Number of Ethereum New Contracts

Smart contracts are the cornerstone of Ethernet applications. They are computer programs stored on the blockchain that allow us to convert traditional contracts into their digital counterparts. Smart contracts follow the IFTTT logical structure, which means they run exactly as programmed and cannot be changed, i.e. they are tamper-proof.

In addition to processing data, smart contracts also have built-in transfer functions, so users can trade cryptocurrencies through smart contracts. Ethernet has also developed web3.js, which allows developers to use web technology to develop the interface of smart contracts, hence the name Dapps (Decentralized Applications).

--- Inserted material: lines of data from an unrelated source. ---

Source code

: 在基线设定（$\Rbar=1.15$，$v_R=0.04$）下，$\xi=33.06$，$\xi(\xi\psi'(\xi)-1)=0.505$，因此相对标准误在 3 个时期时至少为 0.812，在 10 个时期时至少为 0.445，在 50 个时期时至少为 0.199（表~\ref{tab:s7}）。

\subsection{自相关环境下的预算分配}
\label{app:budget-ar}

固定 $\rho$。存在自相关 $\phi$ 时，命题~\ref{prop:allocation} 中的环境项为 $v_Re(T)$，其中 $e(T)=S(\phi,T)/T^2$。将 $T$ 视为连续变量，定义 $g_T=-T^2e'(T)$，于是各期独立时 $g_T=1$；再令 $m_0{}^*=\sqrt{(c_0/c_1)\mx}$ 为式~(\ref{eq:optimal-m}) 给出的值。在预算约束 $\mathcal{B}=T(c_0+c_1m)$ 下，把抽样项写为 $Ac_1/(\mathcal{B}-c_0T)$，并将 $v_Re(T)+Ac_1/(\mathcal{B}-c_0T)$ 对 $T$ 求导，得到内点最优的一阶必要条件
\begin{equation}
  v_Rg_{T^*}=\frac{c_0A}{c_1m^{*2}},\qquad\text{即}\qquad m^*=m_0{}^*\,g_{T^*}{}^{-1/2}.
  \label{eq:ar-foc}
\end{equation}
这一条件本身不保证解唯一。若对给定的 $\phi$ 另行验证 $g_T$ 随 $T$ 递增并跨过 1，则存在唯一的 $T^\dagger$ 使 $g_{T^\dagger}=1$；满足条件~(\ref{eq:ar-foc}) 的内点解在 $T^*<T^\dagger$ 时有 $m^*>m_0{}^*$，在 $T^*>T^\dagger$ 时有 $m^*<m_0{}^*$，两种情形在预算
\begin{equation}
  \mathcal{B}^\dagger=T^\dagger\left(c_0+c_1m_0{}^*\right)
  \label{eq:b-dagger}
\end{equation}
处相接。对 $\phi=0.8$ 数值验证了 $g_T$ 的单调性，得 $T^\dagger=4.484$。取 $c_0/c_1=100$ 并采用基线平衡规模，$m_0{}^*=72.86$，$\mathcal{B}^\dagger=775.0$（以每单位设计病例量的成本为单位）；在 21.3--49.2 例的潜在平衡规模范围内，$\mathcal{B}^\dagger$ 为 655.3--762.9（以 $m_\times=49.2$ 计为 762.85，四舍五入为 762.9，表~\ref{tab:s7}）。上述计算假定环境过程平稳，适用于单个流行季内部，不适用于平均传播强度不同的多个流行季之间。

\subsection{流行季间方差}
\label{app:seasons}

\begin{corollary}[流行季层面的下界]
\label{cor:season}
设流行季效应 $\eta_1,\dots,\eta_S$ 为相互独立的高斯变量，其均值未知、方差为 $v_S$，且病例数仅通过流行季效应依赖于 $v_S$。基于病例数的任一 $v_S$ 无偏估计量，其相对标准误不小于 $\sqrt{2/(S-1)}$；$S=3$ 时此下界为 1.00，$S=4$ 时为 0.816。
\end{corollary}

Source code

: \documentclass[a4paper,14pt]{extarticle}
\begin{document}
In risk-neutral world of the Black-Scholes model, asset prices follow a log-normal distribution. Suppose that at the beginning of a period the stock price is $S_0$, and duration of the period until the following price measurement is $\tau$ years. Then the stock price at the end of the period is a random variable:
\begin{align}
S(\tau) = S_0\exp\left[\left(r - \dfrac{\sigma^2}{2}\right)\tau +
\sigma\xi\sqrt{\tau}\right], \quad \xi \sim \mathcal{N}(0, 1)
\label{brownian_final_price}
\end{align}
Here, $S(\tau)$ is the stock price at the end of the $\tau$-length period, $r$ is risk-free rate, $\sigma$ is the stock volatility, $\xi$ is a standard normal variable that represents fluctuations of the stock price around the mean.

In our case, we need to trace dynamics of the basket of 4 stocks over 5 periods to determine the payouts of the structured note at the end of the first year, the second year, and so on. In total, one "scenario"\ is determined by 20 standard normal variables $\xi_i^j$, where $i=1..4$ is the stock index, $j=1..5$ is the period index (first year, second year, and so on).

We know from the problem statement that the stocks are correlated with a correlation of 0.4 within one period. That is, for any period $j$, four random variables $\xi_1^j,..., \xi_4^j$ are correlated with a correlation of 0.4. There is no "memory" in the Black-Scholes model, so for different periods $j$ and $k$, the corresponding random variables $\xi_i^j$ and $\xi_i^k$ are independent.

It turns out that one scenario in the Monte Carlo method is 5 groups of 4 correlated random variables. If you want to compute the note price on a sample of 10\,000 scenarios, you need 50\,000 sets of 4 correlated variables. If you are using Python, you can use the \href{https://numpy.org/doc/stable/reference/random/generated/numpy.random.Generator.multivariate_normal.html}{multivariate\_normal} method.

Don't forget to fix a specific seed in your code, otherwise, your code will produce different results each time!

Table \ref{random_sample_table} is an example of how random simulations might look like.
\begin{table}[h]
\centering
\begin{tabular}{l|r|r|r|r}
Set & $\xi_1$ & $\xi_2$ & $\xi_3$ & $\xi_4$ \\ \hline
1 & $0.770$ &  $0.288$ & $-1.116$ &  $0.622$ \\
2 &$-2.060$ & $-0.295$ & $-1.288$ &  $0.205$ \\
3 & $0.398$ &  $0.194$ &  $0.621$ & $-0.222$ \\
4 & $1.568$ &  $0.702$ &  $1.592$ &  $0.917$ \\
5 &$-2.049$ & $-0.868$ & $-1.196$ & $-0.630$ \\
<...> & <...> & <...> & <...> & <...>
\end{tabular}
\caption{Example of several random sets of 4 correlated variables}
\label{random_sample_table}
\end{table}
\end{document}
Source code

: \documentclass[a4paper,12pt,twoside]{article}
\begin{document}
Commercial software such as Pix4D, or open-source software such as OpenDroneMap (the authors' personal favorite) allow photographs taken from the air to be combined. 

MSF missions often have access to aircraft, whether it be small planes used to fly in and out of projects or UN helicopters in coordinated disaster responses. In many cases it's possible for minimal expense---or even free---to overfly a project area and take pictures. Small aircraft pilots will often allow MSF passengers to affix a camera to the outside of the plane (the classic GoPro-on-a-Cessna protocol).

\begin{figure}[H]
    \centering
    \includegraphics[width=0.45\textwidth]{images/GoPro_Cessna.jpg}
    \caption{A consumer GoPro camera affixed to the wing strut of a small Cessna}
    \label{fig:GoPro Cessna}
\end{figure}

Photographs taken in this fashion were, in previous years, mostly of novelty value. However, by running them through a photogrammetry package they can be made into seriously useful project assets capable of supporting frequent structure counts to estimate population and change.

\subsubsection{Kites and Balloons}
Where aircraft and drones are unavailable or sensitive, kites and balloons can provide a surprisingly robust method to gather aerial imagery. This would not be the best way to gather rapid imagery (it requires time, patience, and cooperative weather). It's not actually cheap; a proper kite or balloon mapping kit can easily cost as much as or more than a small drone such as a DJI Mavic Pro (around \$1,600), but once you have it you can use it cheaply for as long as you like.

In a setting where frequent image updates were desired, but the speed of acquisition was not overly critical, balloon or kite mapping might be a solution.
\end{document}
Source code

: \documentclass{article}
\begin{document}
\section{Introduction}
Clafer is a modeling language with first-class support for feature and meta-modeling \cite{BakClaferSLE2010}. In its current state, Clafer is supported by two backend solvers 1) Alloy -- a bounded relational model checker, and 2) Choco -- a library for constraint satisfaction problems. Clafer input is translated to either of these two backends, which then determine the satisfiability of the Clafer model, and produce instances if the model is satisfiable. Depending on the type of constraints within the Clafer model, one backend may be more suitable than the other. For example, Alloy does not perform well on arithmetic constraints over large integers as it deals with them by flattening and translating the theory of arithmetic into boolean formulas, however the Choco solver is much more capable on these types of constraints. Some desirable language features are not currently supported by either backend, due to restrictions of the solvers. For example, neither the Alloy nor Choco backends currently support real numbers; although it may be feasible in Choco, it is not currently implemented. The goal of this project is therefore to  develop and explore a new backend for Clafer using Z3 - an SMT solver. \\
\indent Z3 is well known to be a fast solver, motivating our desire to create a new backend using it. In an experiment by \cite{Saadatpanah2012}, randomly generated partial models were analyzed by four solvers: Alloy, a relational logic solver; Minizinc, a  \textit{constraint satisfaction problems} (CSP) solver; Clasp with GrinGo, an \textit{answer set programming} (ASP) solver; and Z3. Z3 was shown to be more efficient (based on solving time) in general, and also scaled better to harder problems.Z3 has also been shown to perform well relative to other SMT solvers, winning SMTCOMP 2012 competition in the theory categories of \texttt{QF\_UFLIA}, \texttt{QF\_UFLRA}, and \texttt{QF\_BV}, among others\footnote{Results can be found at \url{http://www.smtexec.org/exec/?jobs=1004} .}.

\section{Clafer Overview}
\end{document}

Currently, Dapps can only be used in browsers that support Dapps, or on desktop browsers by installing the Metamask browser plug-in.

How to analyze it?

With the number of newly developed smart contracts on Ether having declined since the start of the bear market, developers may believe that the launch of new Dapps projects and smart contracts will be more useful during a bull market and less likely to gain traction during a bear market. Because of these assumptions, the latest spike in ethereum smart contracts reflects developers' increased optimism.

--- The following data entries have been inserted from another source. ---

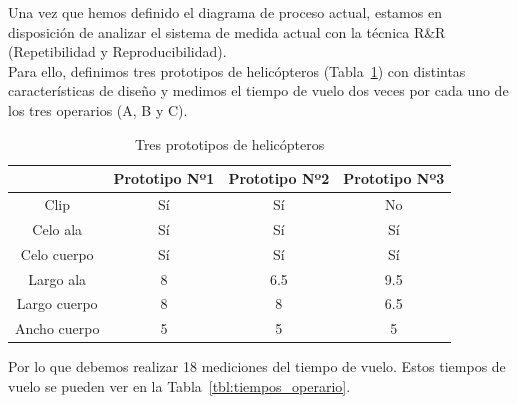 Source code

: \documentclass[12pt,a4paper,twoside,openright,titlepage,final]{article}
\begin{document}
Una vez que hemos definido el diagrama de proceso actual, estamos en disposición de analizar el sistema de medida actual con la técnica R\&R (Repetibilidad y Reproducibilidad).\\

Para ello, definimos tres prototipos de helicópteros (Tabla~\ref{tbl:prototipos}) con distintas características de diseño y medimos el tiempo de vuelo dos veces por cada uno de los tres operarios (A, B y C).\\

\begin{table}[htbp!]
	\centering
	\caption{Tres prototipos de helicópteros}
	\label{tbl:prototipos}
	\begin{tabular}{@{}cccc@{}}
		\cmidrule(l){2-4}
		& Prototipo Nº1 & Prototipo Nº2 & Prototipo Nº3 \\ \midrule
		Clip         & Sí            & Sí            & No            \\
		Celo ala     & Sí            & Sí            & Sí            \\
		Celo cuerpo  & Sí            & Sí            & Sí            \\
		Largo ala    & 8             & 6.5           & 9.5           \\
		Largo cuerpo & 8             & 8             & 6.5           \\
		Ancho cuerpo & 5             & 5             & 5             \\ \bottomrule
	\end{tabular}
\end{table}

Por lo que debemos realizar 18 mediciones del tiempo de vuelo. Estos tiempos de vuelo se pueden ver en la Tabla~\ref{tbl:tiempos_operario}.
\end{document}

Going back to 2020-2021, we can see a surge in the number of new smart contracts on Ether, and a lot of them, which of course leads back to the Defi boom in late 2020, plus all the Play-to-earn games.

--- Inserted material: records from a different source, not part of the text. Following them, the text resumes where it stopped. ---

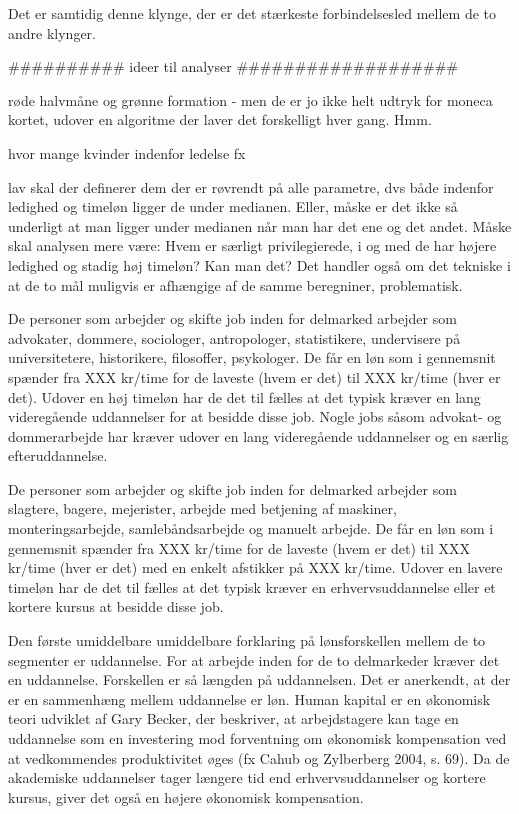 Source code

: Det er samtidig denne klynge, der er det stærkeste forbindelsesled mellem de to andre klynger. 








\iffalse


########## ideer til analyser ###################

røde halvmåne og grønne formation - men de er jo ikke helt udtryk for moneca kortet, udover en algoritme der laver det forskelligt hver gang. Hmm. 

hvor mange kvinder indenfor ledelse fx 


lav skal der definerer dem der er røvrendt på alle parametre, dvs både indenfor ledighed og timeløn ligger de under medianen. Eller, måske er det ikke så underligt at man ligger under medianen når man har det ene og det andet. Måske skal analysen mere være: Hvem er særligt privilegierede, i og med de har højere ledighed og stadig høj timeløn? Kan man det? Det handler også om det tekniske i at de to mål muligvis er afhængige af de samme beregniner, problematisk. 


De personer som arbejder og skifte job inden for delmarked  arbejder som advokater, dommere, sociologer, antropologer, statistikere, undervisere på universitetere, historikere, filosoffer, psykologer. De får en løn som i gennemsnit spænder fra XXX kr/time for de laveste (hvem er det) til XXX kr/time (hver er det). Udover en høj timeløn har de det til fælles at det typisk kræver en lang videregående uddannelser for at besidde disse job. Nogle jobs såsom advokat- og dommerarbejde har kræver udover en lang videregående uddannelser og en særlig efteruddannelse.

De personer som arbejder og skifte job inden for delmarked  arbejder som slagtere, bagere, mejerister, arbejde med betjening af maskiner, monteringsarbejde, samlebåndsarbejde og manuelt arbejde. De får en løn som i gennemsnit spænder fra XXX kr/time for de laveste (hvem er det) til XXX kr/time (hver er det) med en enkelt afstikker på XXX kr/time. Udover en lavere timeløn har de det til fælles at det typisk kræver en erhvervsuddannelse eller et kortere kursus at besidde disse job.

Den første umiddelbare umiddelbare forklaring på lønsforskellen mellem de to segmenter er uddannelse. For at arbejde inden for de to delmarkeder kræver det en uddannelse. Forskellen er så længden på uddannelsen. Det er anerkendt, at der er en sammenhæng mellem uddannelse er løn. Human kapital er en økonomisk teori udviklet af Gary Becker, der beskriver, at arbejdstagere kan tage en uddannelse som en investering mod forventning om økonomisk kompensation ved at vedkommendes produktivitet øges (fx Cahub og Zylberberg 2004, s. 69). Da de akademiske uddannelser tager længere tid end erhvervsuddannelser og kortere kursus, giver det også en højere økonomisk kompensation.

Zooming in on the recent timeframe, we can see that the data has been increasing since the beginning of October, why? As I mentioned earlier, it could be because developers and project owners are optimistic about the future of the cryptocurrency community and the cryptocurrency market, so they are still adding new features to their projects even in this market, just take a look at Aptos, which is a recent craze! Of course, no one knows what the project owners are thinking, but insisting on launching a project in a bear market where profits are relatively low is definitely not something that people who are generally scamming would do, so the only thing left to speculate is that people really want to contribute to the cryptocurrency community, and build up their fundamentals as early as possible during the bear market to prepare for the next bull market, instead of launching gimmicky stuff only when everyone is making money in the bull market.